2. Salad: It turns out I really like salad! This is surprising! Salad has always been a staple of any diet plan I’ve been on (from the salad you’re required to eat every night at dinner on Carb Addict’s Diet, to the year I gave up everything except fruits and vegetables for Lent), but I never actually enjoyed it. But here’s what’s changed salad into something I look forward to eating instead of a chore: regular salad dressing. Also the occasional croutons or shredded cheese. Thanks to those couple of tablespoons of full-fat dressing, I’m eating plenty of leafy greens and raw vegetables, because I want to. It’s been revolutionary!
3. Lentils: I wasn’t a huge lentil fan until I took an Indian cooking class last week and learned to make dal. A few days later I made a batch of dal and brown basmati rice for lunch. It was yummy, but it didn’t necessarily seem like anything extraordinary — until the next day, when I realized that — well, when I realized that apparently I hadn’t been getting enough fiber in my diet before then. Because I went to the bathroom, is what I’m saying, and y’all, it was miraculous. So now that I know what the, ahem, results can be of an increased fiber intake, I’m more aware of finding other ways to incorporate it into my diet. (I just can’t go back to the way things were before. Once you’ve gone like that you you cannot go back, if you get what I am saying.)
So that’s where I am with intuitive eating so far. It’s hard for me to take a neutral approach to food, but practice, practice, practice, right?
No means no.
Lately, since I’ve publicly renounced dieting, I’ve gotten a handful of concerned questions from friends who aren’t sure they’re understanding me correctly. Or they aren’t sure I’m understanding me correctly. The conversation usually goes something like,
Friend: So what are you saying – you’re not even going to try to lose weight anymore? Because [lots of sciencey things about how terribly unhealthy it is to be fat].

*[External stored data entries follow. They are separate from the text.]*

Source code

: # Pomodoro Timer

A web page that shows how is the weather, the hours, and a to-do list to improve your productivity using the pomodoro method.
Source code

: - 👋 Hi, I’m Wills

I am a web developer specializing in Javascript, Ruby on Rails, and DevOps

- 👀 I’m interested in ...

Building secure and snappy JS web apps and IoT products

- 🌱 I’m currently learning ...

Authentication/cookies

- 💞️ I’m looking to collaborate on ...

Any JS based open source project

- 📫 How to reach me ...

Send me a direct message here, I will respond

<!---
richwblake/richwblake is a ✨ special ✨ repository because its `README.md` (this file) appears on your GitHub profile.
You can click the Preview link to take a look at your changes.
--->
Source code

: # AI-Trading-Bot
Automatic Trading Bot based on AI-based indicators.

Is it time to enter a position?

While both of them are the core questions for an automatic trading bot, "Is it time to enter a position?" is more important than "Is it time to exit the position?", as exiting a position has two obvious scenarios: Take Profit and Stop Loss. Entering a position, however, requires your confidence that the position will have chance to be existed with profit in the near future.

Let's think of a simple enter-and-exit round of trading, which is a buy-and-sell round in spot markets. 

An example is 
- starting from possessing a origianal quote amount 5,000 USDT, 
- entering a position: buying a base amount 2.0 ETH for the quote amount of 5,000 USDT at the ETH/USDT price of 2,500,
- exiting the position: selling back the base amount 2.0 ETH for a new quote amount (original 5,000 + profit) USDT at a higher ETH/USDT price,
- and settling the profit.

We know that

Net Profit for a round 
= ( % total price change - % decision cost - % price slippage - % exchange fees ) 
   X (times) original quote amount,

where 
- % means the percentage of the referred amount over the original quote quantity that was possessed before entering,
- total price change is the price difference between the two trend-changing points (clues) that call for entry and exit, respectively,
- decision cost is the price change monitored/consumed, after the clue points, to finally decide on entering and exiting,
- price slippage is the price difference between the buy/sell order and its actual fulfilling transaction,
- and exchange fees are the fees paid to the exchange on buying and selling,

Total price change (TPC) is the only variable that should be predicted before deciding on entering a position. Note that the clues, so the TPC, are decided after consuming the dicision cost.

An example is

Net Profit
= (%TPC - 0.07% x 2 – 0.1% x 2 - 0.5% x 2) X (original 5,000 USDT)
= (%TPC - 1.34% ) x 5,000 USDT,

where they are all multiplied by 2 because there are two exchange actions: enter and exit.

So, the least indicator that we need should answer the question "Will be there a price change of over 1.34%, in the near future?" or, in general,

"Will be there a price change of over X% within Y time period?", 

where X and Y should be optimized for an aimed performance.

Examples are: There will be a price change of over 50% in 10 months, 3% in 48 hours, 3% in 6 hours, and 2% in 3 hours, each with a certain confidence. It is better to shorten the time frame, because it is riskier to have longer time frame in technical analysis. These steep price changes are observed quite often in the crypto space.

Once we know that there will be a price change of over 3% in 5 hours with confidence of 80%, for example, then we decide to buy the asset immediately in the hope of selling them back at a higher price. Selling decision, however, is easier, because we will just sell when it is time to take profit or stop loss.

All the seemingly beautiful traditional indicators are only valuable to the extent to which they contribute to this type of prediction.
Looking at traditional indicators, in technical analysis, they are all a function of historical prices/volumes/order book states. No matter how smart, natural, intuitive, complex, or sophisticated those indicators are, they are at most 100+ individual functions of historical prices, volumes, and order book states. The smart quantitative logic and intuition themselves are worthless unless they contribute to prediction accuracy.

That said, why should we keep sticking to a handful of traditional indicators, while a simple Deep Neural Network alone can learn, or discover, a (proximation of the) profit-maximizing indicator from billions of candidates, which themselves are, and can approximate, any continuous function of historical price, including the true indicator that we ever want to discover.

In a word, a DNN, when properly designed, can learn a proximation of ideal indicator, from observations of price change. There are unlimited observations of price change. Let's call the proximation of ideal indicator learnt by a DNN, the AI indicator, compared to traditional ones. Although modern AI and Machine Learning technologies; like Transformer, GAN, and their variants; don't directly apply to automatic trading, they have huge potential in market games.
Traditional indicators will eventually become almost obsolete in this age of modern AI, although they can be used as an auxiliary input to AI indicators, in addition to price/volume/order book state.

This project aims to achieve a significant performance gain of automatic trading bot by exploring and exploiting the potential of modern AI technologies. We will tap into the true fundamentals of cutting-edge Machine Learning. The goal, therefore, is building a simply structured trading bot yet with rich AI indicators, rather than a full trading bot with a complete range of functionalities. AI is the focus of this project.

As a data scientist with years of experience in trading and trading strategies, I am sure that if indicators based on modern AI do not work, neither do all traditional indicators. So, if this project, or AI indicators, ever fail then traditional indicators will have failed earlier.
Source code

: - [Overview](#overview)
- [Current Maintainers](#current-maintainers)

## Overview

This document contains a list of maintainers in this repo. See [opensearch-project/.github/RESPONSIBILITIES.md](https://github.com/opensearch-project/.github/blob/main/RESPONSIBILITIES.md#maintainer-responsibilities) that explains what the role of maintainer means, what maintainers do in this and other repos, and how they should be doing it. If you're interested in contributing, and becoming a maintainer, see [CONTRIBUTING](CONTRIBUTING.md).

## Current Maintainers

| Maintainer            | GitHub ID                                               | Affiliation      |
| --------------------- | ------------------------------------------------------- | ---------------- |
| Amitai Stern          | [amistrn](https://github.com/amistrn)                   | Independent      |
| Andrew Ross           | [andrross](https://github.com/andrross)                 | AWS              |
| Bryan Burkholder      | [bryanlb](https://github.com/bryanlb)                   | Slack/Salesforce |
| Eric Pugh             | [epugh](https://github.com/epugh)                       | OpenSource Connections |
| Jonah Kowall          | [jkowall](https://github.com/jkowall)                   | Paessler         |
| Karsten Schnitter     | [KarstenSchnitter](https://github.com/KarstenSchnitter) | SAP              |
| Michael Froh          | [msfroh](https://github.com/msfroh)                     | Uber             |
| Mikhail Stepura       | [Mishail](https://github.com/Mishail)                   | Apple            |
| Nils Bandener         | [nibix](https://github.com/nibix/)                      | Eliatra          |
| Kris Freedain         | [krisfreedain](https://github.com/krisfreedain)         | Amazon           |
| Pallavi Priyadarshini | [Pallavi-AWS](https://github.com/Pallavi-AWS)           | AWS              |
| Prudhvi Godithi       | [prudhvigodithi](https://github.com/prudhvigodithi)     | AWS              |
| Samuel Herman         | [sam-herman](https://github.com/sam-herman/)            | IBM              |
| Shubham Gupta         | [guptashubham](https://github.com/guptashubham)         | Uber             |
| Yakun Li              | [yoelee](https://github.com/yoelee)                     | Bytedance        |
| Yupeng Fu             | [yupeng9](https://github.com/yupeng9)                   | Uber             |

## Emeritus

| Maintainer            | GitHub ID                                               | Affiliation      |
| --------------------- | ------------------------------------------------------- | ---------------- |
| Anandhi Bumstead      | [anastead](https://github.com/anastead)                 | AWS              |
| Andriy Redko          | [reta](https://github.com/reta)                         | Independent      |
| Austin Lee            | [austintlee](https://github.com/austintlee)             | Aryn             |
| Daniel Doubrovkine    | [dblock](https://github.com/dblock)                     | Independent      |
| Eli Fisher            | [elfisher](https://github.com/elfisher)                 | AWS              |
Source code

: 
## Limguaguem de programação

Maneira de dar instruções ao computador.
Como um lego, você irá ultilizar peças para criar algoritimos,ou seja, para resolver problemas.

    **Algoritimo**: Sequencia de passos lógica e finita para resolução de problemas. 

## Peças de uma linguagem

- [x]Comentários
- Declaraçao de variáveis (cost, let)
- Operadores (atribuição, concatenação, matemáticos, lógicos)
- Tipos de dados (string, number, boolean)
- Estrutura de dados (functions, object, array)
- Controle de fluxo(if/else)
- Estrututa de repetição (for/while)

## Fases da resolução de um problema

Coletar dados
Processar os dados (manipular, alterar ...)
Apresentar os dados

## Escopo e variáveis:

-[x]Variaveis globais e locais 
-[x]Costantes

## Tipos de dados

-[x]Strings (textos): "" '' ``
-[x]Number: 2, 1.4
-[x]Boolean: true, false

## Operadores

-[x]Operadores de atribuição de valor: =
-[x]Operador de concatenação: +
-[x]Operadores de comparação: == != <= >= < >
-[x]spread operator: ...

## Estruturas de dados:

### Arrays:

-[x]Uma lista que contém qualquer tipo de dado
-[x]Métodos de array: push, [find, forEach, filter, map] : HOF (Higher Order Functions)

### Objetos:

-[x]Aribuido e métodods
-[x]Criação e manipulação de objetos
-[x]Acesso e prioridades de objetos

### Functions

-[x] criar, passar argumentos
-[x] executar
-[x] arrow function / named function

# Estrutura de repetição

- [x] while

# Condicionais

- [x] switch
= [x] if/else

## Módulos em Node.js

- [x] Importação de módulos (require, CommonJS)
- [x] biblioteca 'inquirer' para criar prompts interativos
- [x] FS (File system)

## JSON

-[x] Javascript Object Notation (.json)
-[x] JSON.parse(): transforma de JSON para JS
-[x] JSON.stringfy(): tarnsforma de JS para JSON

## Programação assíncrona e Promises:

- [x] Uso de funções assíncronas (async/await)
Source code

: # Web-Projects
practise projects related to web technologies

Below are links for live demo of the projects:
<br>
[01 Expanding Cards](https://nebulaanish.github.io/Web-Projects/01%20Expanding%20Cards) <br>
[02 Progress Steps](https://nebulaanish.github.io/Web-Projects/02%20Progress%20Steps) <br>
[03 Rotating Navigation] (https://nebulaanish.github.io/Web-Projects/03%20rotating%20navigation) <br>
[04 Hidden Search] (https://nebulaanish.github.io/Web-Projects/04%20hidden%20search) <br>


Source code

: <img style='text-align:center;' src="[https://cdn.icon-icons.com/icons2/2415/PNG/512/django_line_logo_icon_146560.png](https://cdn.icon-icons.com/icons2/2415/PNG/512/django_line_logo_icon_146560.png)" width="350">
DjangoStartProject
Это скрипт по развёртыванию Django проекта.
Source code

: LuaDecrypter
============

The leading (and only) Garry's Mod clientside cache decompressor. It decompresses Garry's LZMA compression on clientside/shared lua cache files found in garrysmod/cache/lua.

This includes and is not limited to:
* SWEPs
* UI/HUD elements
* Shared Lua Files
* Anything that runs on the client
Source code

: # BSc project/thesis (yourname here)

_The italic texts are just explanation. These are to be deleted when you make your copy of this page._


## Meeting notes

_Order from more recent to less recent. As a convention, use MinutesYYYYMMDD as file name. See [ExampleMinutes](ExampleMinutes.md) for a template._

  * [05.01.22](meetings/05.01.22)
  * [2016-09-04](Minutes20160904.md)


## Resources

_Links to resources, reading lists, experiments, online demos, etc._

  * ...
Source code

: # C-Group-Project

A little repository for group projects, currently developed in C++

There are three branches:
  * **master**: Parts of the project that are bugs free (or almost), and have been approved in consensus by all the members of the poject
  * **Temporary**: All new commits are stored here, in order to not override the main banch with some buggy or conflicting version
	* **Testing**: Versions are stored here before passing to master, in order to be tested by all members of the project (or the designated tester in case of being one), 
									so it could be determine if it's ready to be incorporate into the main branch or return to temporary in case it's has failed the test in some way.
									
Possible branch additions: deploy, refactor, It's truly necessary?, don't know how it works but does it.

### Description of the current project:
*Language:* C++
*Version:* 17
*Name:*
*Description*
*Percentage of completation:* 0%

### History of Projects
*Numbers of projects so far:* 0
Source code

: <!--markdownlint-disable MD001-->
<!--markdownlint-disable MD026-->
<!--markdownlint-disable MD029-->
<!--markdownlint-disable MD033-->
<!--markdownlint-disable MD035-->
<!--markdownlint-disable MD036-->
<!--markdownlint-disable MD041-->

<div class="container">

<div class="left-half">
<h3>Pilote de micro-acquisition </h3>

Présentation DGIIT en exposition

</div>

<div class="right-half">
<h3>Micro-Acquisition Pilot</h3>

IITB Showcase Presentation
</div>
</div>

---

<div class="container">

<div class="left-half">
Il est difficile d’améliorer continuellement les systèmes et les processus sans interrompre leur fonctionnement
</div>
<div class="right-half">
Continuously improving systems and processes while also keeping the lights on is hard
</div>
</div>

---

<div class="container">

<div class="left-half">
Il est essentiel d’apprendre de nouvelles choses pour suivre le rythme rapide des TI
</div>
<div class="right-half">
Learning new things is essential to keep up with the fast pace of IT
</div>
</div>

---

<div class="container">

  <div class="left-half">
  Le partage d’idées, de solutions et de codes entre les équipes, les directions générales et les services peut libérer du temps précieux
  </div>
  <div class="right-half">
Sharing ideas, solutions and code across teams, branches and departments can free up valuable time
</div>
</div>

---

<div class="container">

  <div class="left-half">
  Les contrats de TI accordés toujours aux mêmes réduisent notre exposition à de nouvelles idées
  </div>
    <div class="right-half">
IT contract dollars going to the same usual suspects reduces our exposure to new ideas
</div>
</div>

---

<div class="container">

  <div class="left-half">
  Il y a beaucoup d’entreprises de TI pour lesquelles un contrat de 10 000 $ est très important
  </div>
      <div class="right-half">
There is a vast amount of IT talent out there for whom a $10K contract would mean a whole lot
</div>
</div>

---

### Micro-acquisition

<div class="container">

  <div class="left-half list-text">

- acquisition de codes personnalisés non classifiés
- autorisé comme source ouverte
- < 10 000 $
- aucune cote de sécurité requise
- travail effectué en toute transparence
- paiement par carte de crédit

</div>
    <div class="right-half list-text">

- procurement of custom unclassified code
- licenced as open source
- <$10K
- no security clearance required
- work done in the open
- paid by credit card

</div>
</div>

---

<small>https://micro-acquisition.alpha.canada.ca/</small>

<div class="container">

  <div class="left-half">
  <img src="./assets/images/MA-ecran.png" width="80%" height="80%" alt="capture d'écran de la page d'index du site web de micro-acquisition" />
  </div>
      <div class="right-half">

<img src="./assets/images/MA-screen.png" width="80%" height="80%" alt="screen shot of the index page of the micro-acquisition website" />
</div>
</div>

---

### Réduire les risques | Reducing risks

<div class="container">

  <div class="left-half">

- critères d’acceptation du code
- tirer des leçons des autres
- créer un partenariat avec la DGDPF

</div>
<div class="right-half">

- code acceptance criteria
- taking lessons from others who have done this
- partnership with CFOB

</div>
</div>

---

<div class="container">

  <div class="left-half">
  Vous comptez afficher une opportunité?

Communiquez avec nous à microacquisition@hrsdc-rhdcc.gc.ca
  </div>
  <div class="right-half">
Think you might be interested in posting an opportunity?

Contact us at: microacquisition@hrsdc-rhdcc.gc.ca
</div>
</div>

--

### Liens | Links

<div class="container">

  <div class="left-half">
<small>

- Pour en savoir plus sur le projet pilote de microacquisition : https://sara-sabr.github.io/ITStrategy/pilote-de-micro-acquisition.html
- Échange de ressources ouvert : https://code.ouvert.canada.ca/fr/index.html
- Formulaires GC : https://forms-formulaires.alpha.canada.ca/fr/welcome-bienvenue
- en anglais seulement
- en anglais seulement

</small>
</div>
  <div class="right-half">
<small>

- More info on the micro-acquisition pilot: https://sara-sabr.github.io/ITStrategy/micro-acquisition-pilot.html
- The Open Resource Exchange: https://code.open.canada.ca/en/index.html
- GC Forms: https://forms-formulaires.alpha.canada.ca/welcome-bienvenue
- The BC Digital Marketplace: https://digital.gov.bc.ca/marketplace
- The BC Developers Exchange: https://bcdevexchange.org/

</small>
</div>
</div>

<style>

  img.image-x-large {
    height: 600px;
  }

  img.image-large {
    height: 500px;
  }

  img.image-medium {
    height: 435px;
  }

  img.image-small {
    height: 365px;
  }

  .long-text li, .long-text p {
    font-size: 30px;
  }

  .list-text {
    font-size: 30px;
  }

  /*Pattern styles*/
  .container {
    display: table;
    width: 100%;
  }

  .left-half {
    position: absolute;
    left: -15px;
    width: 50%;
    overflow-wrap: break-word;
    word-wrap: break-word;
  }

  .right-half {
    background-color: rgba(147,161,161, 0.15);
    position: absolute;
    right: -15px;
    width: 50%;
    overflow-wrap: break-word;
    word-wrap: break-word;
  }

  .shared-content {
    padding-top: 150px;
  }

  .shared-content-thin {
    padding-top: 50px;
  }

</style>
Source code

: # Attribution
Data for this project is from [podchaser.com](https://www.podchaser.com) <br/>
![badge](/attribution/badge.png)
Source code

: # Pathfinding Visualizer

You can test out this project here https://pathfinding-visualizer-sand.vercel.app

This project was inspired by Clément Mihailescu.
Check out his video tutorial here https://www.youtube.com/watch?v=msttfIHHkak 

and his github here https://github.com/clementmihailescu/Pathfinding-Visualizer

Me: Even if all that were true, [lots of sciencey things about how permanent weight-loss isn't actually attainable and attempting to lose weight carries additional health risks].
Friend: Well, sure, the ridiculous magazine diets are all bunk. What you really need is a lifestyle change that involves eating less and exercising more — have you thought of that?
or
Friend: I get that the human body isn’t designed to respond to caloric deficit by reducing weight long-term. But what if you just reduced your food intake and lost weight really really slowly so your metabolism had time to adjust to having less food?
or
Friend: If you just sorted out all the psychological reasons that made you fat in the first place, and all the negative emotions you have about food, I bet then you’d be able to lose weight.
or
Friend: [any other condescending suggestion that tries to find a loophole in the decision I've made, after a lot of thought and research, to stop trying to lose weight in favor of adopting behaviors - like intuitive/body-conscious eating and regular enjoyable exercise - that are proven to have a positive impact on my health]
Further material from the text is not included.